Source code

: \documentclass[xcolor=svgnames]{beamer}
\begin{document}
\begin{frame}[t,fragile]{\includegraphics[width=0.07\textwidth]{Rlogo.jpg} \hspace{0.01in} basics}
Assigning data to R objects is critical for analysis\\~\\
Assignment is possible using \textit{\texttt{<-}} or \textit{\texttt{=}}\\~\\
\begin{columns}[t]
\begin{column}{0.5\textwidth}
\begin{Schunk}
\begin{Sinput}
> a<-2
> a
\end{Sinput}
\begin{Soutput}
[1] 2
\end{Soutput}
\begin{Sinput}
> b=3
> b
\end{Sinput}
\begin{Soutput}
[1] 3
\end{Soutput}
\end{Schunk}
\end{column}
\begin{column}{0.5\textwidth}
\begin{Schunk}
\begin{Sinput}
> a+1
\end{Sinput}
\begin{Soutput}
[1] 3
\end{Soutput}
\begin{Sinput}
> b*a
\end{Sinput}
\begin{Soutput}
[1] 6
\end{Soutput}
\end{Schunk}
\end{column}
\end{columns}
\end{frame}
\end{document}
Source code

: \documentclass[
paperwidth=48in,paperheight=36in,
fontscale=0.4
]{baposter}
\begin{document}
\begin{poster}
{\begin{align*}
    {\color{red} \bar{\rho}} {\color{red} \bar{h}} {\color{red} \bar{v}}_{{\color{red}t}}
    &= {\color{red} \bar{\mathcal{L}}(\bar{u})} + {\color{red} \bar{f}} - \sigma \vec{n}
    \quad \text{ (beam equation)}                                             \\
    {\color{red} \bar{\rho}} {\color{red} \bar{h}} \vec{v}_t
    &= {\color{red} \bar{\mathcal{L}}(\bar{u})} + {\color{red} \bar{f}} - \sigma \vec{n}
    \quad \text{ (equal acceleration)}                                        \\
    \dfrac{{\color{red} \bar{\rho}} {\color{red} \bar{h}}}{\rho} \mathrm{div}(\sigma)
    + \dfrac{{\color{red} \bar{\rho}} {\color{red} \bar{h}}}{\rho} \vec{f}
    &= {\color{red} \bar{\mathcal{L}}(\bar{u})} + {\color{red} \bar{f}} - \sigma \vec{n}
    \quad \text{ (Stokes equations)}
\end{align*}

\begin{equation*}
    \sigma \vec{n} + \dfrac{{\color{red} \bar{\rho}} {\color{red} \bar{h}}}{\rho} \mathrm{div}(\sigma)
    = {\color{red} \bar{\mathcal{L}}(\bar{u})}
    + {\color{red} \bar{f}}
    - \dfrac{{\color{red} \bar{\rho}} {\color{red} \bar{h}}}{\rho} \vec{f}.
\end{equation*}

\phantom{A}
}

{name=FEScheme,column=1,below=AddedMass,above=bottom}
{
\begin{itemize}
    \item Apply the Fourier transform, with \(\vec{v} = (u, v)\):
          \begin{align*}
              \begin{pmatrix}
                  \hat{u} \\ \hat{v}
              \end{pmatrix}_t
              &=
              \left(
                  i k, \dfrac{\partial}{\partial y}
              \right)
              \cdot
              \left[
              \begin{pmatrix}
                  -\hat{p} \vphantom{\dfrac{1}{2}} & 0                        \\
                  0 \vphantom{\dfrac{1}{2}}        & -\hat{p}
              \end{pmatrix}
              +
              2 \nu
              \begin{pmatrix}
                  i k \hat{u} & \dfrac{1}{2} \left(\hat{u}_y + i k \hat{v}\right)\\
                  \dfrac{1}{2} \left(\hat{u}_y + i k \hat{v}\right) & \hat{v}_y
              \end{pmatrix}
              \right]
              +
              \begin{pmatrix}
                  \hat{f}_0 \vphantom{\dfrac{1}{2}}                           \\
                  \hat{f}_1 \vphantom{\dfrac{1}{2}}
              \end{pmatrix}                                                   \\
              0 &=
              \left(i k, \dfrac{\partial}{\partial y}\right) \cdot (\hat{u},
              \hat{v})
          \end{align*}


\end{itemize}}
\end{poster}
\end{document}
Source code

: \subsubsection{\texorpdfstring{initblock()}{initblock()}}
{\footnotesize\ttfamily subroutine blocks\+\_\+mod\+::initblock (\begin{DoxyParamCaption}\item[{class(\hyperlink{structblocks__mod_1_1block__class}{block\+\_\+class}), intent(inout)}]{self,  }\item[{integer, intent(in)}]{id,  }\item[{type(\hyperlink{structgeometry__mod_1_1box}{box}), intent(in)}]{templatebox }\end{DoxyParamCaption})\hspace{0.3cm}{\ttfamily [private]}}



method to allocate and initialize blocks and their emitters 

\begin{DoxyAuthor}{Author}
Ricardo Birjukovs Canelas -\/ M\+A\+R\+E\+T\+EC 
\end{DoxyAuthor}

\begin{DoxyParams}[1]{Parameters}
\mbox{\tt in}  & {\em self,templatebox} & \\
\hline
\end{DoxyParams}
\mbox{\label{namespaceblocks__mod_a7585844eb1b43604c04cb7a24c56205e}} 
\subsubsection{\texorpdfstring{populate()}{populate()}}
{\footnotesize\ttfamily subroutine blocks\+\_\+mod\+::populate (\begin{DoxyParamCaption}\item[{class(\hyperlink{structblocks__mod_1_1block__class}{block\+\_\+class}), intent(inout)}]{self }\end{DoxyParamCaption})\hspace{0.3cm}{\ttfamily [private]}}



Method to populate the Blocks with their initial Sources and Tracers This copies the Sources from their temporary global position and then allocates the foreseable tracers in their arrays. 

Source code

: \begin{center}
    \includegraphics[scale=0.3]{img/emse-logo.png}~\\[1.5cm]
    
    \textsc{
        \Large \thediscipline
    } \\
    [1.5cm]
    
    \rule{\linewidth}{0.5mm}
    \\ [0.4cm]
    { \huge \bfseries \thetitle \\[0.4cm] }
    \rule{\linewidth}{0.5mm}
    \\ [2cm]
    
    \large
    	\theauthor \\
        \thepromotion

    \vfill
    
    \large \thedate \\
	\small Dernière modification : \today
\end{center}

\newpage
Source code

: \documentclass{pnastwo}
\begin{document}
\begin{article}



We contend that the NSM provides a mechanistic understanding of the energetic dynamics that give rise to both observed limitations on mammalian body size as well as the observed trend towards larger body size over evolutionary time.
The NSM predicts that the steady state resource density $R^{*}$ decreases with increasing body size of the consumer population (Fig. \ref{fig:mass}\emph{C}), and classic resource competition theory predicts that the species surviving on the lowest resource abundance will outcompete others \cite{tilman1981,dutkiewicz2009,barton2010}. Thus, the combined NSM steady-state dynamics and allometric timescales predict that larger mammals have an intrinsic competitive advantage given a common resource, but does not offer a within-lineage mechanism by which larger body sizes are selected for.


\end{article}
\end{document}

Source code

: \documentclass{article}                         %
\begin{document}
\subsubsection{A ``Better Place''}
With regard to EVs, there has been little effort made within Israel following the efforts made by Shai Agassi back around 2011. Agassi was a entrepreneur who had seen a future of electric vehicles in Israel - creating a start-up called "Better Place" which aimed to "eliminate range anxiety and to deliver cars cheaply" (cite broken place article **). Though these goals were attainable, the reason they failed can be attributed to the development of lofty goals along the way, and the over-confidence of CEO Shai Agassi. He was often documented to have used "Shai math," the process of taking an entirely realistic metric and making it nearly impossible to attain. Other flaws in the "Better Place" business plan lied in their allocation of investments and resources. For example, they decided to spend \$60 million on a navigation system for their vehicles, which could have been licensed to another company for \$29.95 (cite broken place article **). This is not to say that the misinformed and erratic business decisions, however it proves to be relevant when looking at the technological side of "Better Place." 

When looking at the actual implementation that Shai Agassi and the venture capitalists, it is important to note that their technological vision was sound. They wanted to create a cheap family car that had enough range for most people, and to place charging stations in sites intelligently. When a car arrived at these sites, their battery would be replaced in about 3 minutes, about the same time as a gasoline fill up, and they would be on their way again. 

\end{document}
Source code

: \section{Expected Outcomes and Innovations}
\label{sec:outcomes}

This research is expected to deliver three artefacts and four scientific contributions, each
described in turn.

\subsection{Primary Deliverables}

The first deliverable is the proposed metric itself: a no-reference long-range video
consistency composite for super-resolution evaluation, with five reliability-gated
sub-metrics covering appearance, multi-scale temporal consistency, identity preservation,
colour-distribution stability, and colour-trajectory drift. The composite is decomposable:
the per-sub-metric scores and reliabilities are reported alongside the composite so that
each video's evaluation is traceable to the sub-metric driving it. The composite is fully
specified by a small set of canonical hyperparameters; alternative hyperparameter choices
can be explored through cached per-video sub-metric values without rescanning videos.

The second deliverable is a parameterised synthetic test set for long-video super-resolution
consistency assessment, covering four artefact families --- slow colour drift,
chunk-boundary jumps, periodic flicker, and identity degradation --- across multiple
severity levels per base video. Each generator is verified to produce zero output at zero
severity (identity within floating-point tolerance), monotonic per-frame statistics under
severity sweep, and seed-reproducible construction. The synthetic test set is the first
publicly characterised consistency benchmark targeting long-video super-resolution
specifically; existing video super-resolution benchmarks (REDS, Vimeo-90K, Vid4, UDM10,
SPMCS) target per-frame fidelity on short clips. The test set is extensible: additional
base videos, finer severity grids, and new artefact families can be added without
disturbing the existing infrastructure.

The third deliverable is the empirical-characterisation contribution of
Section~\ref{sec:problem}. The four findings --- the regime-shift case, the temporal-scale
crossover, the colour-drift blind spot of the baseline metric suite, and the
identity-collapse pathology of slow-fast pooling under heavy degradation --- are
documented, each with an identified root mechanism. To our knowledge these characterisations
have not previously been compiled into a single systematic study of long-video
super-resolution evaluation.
##############################
- _Task requirements_: Pull every line containing "test" from the data.

- _Problem solution_:
The second deliverable is a parameterised synthetic test set for long-video super-resolution
severity sweep, and seed-reproducible construction. The synthetic test set is the first
SPMCS) target per-frame fidelity on short clips. The test set is extensible: additional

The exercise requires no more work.